Оставив на месте мать семейства Итту Гальсман, Макс с Филиппом два дня, 8 и 9 сентября, ходили по горам и ледникам, расположенным южнее, в Циллертале (см. илл. 16 на вкладке). Заночевали они в приюте «Альпийская роза» – одном из тех, где, как и теперь, туристы могут отдохнуть и поесть. Постояльцы потом вспоминали, что словоохотливый Макс едко шутил, что Филипп «будет только рад, если я свалюсь с какой-нибудь скалы, потому что он ждет не дождется наследства».

Филипп вроде бы меньше, чем Макс, хотел воспользоваться услугами проводника и по сравнению с отцом казался менее общительным, чуть ли не замкнутым. В приюте «Альпийская роза» сразу же поняли, что Макс – из состоятельных евреев-иностранцев, потому что он настоятельно требовал отдельных комнат для себя и Филиппа, а это было вряд ли возможно в горном приюте, где было в порядке вещей спать в одном общем помещении, пусть даже и с незнакомцами.

По словам Филиппа, на следующий день они вышли очень рано, чуть ли не на заре, и, когда поднялись на один из пиков, Макс велел ему идти дальше, потому что ему самому «нужно передохнуть». Филипп пошел, как вдруг позади него кто-то закричал. Он обернулся и успел увидеть, как Макс валится с тропы в реку, которая протекала внизу. Потом Филипп утверждал, что произошедшее запечатлелось в его памяти с фотографической точностью. Он сразу подумал, что отцу стало плохо с сердцем. Филипп осторожно спустился вниз и увидел, что Макс лежит лицом в воде, а рюкзак, который был у него за спиной, придавил ему голову. Когда он вытащил голову отца из воды и повернул набок, тот еще дышал и слегка шевелил рукой.

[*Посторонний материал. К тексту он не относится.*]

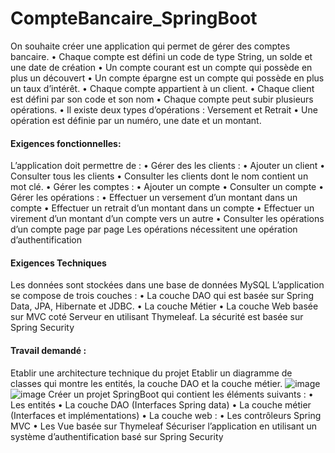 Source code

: # CompteBancaire_SpringBoot
On souhaite créer une application qui permet de gérer des comptes bancaire.
• Chaque compte est défini un code de type String, un solde et une date de
création
• Un compte courant est un compte qui possède en plus un découvert
• Un compte épargne est un compte qui possède en plus un taux d’intérêt.
• Chaque compte appartient à un client.
• Chaque client est défini par son code et son nom
• Chaque compte peut subir plusieurs opérations.
• Il existe deux types d’opérations : Versement et Retrait
• Une opération est définie par un numéro, une date et un montant.
#### Exigences fonctionnelles:
L’application doit permettre de :
• Gérer des les clients :
• Ajouter un client
• Consulter tous les clients
• Consulter les clients dont le nom contient un mot clé.
• Gérer les comptes :
• Ajouter un compte
• Consulter un compte
• Gérer les opérations :
• Effectuer un versement d’un montant dans un compte
• Effectuer un retrait d’un montant dans un compte
• Effectuer un virement d’un montant d’un compte vers un autre
• Consulter les opérations d’un compte page par page
Les opérations nécessitent une opération d’authentification
#### Exigences Techniques
Les données sont stockées dans une base de données MySQL
L’application se compose de trois couches :
• La couche DAO qui est basée sur Spring Data, JPA, Hibernate et JDBC.
• La couche Métier
• La couche Web basée sur MVC coté Serveur en utilisant Thymeleaf.
La sécurité est basée sur Spring Security
#### Travail demandé :
Etablir une architecture technique du projet
Etablir un diagramme de classes qui montre les entités, la couche DAO et la couche métier.
![image](https://github.com/user-attachments/assets/f5e8eb0c-02b9-4441-9909-11bc31767a59)
![image](https://github.com/user-attachments/assets/6dd1f273-25cb-425d-b499-58381eb706c0)
Créer un projet SpringBoot qui contient les éléments suivants :
• Les entités
• La couche DAO (Interfaces Spring data)
• La couche métier (Interfaces et implémentations)
• La couche web :
• Les contrôleurs Spring MVC
• Les Vue basée sur Thymeleaf
Sécuriser l’application en utilisant un système d’authentification basé sur Spring Security
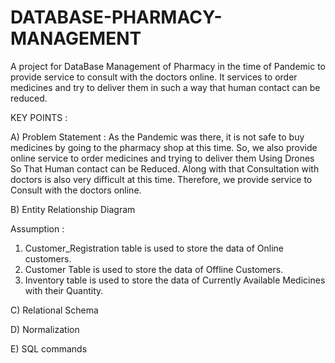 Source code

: # DATABASE-PHARMACY-MANAGEMENT
A project for DataBase Management of Pharmacy in the time of Pandemic to provide service to consult with the doctors online. It services to order medicines and try to deliver them in such a way that human contact can be reduced.

KEY POINTS  : 

A) 
Problem Statement : 
As the Pandemic was there, it is not safe to buy medicines by going to the pharmacy shop at this time. So, we also provide online service to order medicines and trying to deliver them Using Drones So That Human contact can be Reduced. Along with that Consultation with doctors is also very difficult at this time. Therefore, we provide service to Consult with the doctors online.


B)
Entity Relationship Diagram 

Assumption : 
1.	Customer_Registration table is used to store the data of Online customers.
2.	Customer Table is used to store the data of Offline Customers.
3.	Inventory table is used to store the data of Currently Available Medicines with their Quantity.



C)
Relational Schema 

D) 
Normalization

E) 
SQL commands
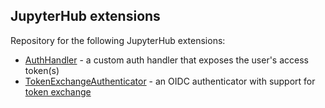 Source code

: ## JupyterHub extensions

Repository for the following JupyterHub extensions:

* [AuthHandler](AuthHandler) - a custom auth handler that exposes the user's access token(s)
* [TokenExchangeAuthenticator](TokenExchangeAuthenticator) - an OIDC authenticator with support for [token exchange](https://www.keycloak.org/docs/latest/securing_apps/#_token-exchange)
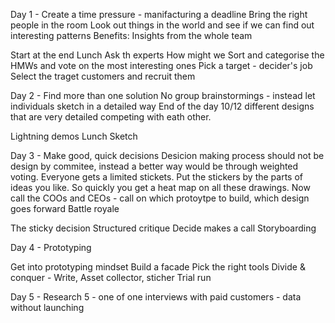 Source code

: Day 1 - 
Create a time pressure - manifacturing a deadline
Bring the right people in the room
Look out things in the world and see if we can find out interesting patterns
Benefits: Insights from the whole team


Start at the end
Lunch
Ask th experts
How might we
Sort and categorise the HMWs and vote on the most interesting ones
Pick a target - decider's job
Select the traget customers and recruit them

Day 2 - 
Find more than one solution
No group brainstormings - instead let individuals sketch in a detailed way
End of the day 10/12 different designs that are very detailed competing with eath other.

Lightning demos
Lunch
Sketch

Day 3 - Make good, quick decisions
Desicion making process should not be design by commitee, instead a better way would be through weighted voting.
Everyone gets a limited stickets. Put the stickers by the parts of ideas you like. So quickly you get a heat map on all these drawings.
Now call the COOs and CEOs - call on which protoytpe to build, which design goes forward
Battle royale

The sticky decision
Structured critique
Decide makes a call
Storyboarding

Day 4 - Prototyping

Get into prototyping mindset
Build a facade
Pick the right tools
Divide & conquer - Write, Asset collector, sticher
Trial run

Day 5 - 
Research
5 - one of one interviews with paid customers - data without launching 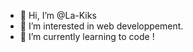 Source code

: - 👋 Hi, I’m @La-Kiks
- 👀 I’m interested in web developpement.
- 🌱 I’m currently learning to code !
<!---
La-Kiks/La-Kiks is a ✨ special ✨ repository because its `README.md` (this file) appears on your GitHub profile.
You can click the Preview link to take a look at your changes.
--->
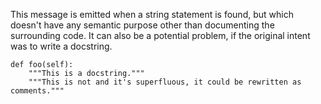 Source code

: This message is emitted when a string statement is found, but which doesn't have
any semantic purpose other than documenting the surrounding code. It can also be
a potential problem, if the original intent was to write a docstring.

    def foo(self):
        """This is a docstring."""
        """This is not and it's superfluous, it could be rewritten as comments.""" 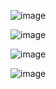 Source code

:![image](https://github.com/user-attachments/assets/cadc18da-3f35-4265-b91d-247fcd0120b6)

![image](https://github.com/user-attachments/assets/9551216e-24c4-4be5-9b3e-a15e4e113377)

![image](https://github.com/user-attachments/assets/dad9b869-df05-4f6e-a6c3-b2eabc1db33d)

![image](https://github.com/user-attachments/assets/f6f3e405-7ea6-4aff-bc93-5be7b0b1fe9a)

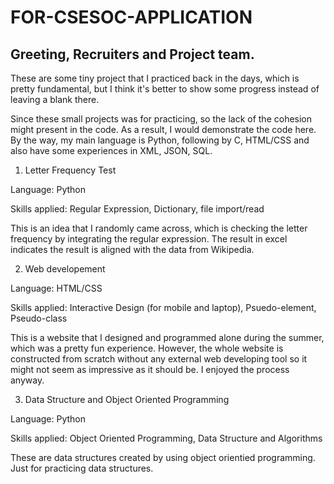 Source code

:# FOR-CSESOC-APPLICATION

<h2> Greeting, Recruiters and Project team.</h2>
  These are some tiny project that I practiced back in the days, which is pretty fundamental, but I think it's better to show some progress instead of leaving a blank there. 
  
  Since these small projects was for practicing, so the lack of the cohesion might present in the code. As a result, I would demonstrate the code here. By the way, my main language is Python, following by C, HTML/CSS and also have some experiences in XML, JSON, SQL.
  
  1. Letter Frequency Test
  
  Language: Python
  
  Skills applied: Regular Expression, Dictionary, file import/read
  
  This is an idea that I randomly came across, which is checking the letter frequency by integrating the regular expression. The result in excel indicates the result is aligned with the data from Wikipedia.
  
  2. Web developement
  
  Language: HTML/CSS
  
  Skills applied: Interactive Design (for mobile and laptop), Psuedo-element, Pseudo-class
  
  This is a website that I designed and programmed alone during the summer, which was a pretty fun experience. However, the whole website is constructed from scratch without any external web developing tool so it might not seem as impressive as it should be. I enjoyed the process anyway.  
  
  3. Data Structure and Object Oriented Programming
  
  Language: Python
  
  Skills applied: Object Oriented Programming, Data Structure and Algorithms
  
  These are data structures created by using object orientied programming. Just for practicing data structures.
  
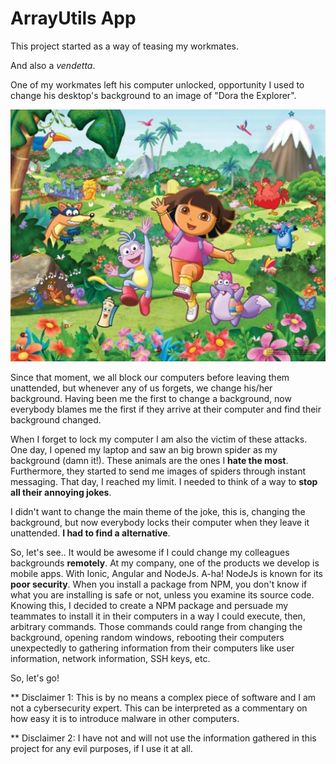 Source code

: # ArrayUtils App

This project started as a way of teasing my workmates.

And also a *vendetta*.

One of my workmates left his computer unlocked, opportunity I used to change his desktop's background to an image of "Dora the Explorer".

![](images/dora_the_explorer_wallpaper.jpg?raw=true)

Since that moment, we all block our computers before leaving them unattended, but whenever any of us forgets, we change his/her background. Having been me the first to change a background, now everybody blames me the first if they arrive at their computer and find their background changed.

When I forget to lock my computer I am also the victim of these attacks. One day, I opened my laptop and saw an big brown spider as my background (damn it!). These animals are the ones I **hate the most**. Furthermore, they started to send me images of spiders through instant messaging. That day, I reached my limit. I needed to think of a way to **stop all their annoying jokes**.

I didn't want to change the main theme of the joke, this is, changing the background, but now everybody locks their computer when they leave it unattended. **I had to find a alternative**.

So, let's see.. It would be awesome if I could change my colleagues backgrounds **remotely**. At my company, one of the products we develop is mobile apps. With Ionic, Angular and NodeJs. A-ha! NodeJs is known for its **poor security**. When you install a package from NPM, you don't know if what you are installing is safe or not, unless you examine its source code. Knowing this, I decided to create a NPM package and persuade my teammates to install it in their computers in a way I could execute, then, arbitrary commands. Those commands could range from changing the background, opening random windows, rebooting their computers unexpectedly to gathering information from their computers like user information, network information, SSH keys, etc.

So, let's go!

** Disclaimer 1: This is by no means a complex piece of software and I am not a cybersecurity expert. This can be interpreted as a commentary on how easy it is to introduce malware in other computers.

** Disclaimer 2: I have not and will not use the information gathered in this project for any evil purposes, if I use it at all.
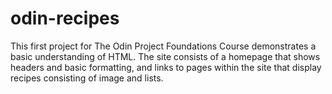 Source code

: # odin-recipes
This first project for The Odin Project Foundations Course demonstrates a basic understanding of HTML. The site consists of a homepage that shows headers and basic formatting, and links to pages within the site that display recipes consisting of image and lists.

На голове у Макса оказалось множество ран, из которых обильно сочилась кровь. Филипп сумел вытащить отца на берег, положил головой на камень, а потом поспешил за помощью. В позднейших свидетельских показаниях суду я прочла, что две женщины, как раз тогда проходившие по тропе, видели, что Макс лежит под прямым углом к течению реки, с руками, вытянутыми вдоль тела. Поспешив к ближайшему приюту, потрясенный Филипп обратился к некоей Марианне Гофер, а она тут же отвела его к своему брату, Алоизу Ридереру. После этого Марианна поспешила за помощью в приют «Брейтланер», а Алоиз с Филиппом вернулись на место происшествия.